I just learned there’s a Las Vegas, New Mexico. It predates that other one in Nevada by about 70 years.

Also, 1 in 5 Koreans have the surname “Kim.” For most of Korean history only the aristocracy had surnames, and they adopted surnames that suggested their families originated in China. Around the 10th century commoners began to take surnames, and they emulated their social betters by taking their “noble” names, which at the time were dominated by “Kim” and “Park.” Later “Choi” and “Lee” became prominent.

I recently learned why, a few years ago, issues of Popular Mechanics mysteriously began appearing in my mailbox. Now, I suppose it shouldn’t have been all that hard to work out that a snafu involving my similarly named father’s subscription was the reason. I had always assumed that someone had bought me a gift subscription, albeit someone who doesn’t really know me that well, because nothing about my behavior especially suggests that Popular Mechanics would be the mag for me.

But did you know that this used to be quite the problem in finding a suitable marriage mate?

Please, God, don’t open this wound again.

That’s weird. I thought he chose 119 because it’s the emergency fire number in Afghanistan.

Stopped into a church
I passed along the way
Got down on my knees
And I pretend to pray

?? Why the change in tense? I’m sticking with “began” if only because it’s grammatical. And it doesn’t make a lot of sense as “pretend”. I guess the 60s were a crazy time.

I recently learned the noise my Yorkie makes is not a snort or a snore…but a reverse burp! Hmm!

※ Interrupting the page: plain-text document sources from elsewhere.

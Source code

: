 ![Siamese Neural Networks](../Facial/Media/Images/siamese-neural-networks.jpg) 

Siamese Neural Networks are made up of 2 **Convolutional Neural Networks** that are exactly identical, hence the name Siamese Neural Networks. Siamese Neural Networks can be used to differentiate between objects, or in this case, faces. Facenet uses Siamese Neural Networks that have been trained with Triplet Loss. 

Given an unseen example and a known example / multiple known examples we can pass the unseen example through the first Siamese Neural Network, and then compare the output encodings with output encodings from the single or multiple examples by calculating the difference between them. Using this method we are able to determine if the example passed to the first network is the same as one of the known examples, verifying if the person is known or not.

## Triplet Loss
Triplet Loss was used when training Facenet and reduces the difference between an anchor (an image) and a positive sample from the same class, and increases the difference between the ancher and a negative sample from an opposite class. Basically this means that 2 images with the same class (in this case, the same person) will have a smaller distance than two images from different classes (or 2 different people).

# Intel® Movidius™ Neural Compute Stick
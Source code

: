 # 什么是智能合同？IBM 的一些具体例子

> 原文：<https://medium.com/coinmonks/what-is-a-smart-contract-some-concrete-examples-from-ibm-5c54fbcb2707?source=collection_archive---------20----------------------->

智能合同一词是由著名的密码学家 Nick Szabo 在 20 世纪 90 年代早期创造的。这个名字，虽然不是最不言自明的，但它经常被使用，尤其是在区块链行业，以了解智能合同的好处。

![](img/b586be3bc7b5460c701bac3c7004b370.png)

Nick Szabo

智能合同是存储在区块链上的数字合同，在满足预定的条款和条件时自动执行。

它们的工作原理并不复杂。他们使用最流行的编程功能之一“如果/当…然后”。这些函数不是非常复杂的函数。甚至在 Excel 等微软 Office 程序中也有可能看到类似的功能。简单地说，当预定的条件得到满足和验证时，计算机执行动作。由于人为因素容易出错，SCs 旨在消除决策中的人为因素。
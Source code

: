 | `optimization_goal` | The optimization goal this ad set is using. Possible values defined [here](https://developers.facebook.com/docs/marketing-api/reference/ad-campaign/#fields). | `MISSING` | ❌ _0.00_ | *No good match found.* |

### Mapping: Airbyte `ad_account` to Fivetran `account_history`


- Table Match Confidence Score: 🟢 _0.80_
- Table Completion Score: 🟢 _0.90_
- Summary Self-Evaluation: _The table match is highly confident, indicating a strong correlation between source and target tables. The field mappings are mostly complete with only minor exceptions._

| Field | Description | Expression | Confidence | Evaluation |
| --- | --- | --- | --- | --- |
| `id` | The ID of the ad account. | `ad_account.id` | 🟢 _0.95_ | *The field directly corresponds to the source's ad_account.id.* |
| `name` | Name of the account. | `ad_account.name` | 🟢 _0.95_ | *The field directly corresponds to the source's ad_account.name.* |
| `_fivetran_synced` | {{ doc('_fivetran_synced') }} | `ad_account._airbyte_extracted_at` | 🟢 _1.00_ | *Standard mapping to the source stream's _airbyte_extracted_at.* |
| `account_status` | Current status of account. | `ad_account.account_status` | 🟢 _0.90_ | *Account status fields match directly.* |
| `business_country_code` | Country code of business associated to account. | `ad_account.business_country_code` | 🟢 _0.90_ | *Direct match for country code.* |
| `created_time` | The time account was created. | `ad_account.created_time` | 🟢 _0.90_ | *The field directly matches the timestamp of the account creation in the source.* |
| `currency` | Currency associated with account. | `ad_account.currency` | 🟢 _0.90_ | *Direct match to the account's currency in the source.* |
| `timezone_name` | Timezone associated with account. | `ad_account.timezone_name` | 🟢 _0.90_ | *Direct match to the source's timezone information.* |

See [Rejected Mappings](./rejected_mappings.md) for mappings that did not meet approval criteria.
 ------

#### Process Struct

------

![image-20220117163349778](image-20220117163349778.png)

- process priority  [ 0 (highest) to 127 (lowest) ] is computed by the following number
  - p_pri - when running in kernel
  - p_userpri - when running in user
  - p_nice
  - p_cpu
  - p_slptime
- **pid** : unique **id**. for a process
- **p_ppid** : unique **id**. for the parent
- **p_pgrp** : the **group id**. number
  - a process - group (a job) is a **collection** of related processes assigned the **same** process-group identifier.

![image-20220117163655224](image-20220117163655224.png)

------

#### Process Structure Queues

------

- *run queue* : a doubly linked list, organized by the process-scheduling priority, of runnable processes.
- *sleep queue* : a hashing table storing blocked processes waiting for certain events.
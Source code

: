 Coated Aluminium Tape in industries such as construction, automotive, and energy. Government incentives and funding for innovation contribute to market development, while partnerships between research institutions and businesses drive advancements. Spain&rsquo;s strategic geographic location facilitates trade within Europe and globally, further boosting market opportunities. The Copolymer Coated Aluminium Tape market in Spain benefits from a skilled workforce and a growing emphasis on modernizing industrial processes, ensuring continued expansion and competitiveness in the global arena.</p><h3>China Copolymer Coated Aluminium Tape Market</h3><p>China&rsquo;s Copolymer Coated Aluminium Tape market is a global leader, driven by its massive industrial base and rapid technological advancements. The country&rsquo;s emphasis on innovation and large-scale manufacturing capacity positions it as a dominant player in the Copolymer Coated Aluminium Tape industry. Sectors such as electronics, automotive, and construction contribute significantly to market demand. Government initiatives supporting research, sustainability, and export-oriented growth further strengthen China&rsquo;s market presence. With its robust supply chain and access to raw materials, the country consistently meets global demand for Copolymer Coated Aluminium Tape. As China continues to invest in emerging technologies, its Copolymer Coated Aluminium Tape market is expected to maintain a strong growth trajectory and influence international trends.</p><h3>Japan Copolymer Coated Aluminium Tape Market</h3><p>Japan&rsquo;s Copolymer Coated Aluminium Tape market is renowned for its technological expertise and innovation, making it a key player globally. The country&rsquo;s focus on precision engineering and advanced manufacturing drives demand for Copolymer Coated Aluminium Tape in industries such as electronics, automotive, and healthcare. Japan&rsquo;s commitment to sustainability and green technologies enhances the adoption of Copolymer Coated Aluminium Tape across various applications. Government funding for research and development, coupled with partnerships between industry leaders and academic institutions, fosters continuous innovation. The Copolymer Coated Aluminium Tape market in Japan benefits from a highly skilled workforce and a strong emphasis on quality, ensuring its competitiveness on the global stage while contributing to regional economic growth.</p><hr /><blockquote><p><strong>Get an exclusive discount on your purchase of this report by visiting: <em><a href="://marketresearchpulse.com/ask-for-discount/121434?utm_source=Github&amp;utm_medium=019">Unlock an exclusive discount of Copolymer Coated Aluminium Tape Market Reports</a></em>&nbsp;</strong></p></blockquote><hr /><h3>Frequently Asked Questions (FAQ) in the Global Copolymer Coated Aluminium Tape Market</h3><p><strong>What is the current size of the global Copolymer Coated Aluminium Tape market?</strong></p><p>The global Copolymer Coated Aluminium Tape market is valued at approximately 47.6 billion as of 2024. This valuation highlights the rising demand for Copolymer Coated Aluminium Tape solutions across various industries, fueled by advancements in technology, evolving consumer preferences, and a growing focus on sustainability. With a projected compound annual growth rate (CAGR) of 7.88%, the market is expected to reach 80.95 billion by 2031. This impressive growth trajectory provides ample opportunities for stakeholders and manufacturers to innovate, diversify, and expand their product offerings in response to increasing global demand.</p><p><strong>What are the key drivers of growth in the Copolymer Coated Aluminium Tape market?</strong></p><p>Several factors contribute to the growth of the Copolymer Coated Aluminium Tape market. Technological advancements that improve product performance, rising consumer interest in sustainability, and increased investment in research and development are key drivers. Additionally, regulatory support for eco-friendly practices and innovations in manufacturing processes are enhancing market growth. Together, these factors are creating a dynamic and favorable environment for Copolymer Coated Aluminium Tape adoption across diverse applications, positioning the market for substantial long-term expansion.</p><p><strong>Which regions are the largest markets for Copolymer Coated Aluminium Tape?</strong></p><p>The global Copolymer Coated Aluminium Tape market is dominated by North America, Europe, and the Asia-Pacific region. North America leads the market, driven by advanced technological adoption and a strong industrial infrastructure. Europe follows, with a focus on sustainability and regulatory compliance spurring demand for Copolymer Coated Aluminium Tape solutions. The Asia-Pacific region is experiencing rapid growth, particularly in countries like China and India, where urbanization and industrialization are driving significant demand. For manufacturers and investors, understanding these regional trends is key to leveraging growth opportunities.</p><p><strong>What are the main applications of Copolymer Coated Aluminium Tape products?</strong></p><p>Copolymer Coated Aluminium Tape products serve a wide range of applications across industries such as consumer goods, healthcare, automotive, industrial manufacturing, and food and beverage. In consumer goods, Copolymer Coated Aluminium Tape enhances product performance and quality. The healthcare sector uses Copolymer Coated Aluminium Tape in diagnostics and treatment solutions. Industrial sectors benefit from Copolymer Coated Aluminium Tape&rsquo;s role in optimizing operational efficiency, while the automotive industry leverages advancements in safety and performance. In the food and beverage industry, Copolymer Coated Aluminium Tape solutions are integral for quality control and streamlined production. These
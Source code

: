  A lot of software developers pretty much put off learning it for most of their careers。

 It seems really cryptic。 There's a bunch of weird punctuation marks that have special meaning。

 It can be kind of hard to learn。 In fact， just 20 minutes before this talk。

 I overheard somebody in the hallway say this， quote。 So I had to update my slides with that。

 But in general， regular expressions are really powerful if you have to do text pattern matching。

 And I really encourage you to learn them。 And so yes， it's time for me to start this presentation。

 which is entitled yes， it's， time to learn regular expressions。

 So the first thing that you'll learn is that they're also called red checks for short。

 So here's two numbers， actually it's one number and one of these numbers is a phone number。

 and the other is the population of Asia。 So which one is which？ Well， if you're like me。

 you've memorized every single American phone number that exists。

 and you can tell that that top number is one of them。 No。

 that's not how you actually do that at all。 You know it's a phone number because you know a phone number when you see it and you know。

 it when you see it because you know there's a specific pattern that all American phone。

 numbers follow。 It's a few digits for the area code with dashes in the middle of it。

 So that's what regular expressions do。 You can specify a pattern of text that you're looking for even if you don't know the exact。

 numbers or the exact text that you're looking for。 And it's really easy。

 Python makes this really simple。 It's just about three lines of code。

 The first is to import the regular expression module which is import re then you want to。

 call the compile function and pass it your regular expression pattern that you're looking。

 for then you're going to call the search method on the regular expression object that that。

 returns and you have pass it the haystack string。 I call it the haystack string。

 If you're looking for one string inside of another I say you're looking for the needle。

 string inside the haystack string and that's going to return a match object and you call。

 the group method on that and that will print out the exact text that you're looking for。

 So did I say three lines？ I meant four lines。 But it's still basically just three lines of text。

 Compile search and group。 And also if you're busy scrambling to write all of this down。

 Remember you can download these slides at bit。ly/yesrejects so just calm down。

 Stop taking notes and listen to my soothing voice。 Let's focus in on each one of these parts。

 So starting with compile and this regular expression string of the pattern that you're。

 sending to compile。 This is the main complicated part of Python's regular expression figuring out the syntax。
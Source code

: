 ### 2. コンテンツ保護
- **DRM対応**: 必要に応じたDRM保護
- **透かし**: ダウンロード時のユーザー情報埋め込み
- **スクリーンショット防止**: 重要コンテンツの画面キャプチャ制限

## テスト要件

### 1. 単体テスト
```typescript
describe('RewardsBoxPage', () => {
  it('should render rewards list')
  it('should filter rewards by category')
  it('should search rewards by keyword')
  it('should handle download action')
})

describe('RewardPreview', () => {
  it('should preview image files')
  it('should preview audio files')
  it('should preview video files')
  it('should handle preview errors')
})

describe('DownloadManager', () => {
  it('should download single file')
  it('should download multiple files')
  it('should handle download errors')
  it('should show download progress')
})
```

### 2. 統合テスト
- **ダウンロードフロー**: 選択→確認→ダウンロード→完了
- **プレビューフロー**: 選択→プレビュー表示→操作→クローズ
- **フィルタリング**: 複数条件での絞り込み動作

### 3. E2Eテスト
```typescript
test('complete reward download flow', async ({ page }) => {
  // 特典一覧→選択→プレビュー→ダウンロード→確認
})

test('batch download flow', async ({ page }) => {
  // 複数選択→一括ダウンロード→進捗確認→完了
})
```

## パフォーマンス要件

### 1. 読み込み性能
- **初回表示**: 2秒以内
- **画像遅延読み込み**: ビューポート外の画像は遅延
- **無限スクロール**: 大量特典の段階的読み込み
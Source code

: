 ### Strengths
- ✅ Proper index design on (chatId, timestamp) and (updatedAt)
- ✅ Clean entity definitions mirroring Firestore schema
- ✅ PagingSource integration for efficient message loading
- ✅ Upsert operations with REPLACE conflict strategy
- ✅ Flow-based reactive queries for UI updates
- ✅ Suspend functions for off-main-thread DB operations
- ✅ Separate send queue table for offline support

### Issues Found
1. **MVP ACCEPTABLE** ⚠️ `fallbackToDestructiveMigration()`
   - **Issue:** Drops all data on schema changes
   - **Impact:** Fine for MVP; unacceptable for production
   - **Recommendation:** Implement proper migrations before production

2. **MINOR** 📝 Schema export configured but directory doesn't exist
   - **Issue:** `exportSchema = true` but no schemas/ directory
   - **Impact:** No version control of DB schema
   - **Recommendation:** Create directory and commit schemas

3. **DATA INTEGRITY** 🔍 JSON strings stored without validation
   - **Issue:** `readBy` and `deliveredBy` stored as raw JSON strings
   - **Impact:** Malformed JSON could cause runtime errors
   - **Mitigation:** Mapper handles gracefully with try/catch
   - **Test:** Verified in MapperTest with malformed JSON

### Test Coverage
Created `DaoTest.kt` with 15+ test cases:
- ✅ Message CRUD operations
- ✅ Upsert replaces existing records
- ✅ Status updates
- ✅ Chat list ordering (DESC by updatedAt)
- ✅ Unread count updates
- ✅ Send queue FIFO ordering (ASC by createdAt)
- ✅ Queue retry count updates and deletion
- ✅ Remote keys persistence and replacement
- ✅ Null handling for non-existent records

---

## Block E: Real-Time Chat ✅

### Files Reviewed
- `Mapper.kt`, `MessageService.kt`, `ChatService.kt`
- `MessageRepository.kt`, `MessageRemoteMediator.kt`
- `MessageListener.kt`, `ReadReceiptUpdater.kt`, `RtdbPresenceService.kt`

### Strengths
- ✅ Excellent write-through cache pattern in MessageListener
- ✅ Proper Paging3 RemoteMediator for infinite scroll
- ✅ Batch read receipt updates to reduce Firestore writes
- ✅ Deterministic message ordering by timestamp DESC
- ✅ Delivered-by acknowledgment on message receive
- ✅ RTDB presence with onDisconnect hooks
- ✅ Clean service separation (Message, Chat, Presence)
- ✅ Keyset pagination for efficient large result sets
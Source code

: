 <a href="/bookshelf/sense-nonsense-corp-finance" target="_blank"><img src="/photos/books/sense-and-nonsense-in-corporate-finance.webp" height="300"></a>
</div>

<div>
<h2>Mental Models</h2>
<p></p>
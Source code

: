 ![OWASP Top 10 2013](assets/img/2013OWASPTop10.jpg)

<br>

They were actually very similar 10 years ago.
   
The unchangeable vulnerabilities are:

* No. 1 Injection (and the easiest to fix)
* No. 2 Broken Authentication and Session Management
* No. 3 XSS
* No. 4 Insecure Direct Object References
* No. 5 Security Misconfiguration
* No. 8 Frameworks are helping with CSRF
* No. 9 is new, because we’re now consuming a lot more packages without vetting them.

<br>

Actually, the word “condor” comes from a native Peruvian language - Quechua - ‘kuntur’ which was used to describe the Andean Condor. When European naturalists arrived in the 1700s, they classified the Andean Condor and the California Condor in the same genus, Vultur. In the mid-1800s, the common name of the California Condor became more frequently used than the earlier ‘California Vulture,’ or ‘Royal Vulture.’

While it’s possible this shift in terminology is due to the rarity and an attempt to protect the bird, it’s classification and similarities with the Andean Condor may be enough to explain the name change - this is only 60 years after the birds were described. Conservation efforts to protect the California Condor were not common at the time, but by 70 years later in the 1920s it would be recognized that the population was less than 100 birds. By 1987 it would be extinct in the wild and only revived through a breeding program in captivity. It may be that the timing of the name change is too early to explain by using conservation motives.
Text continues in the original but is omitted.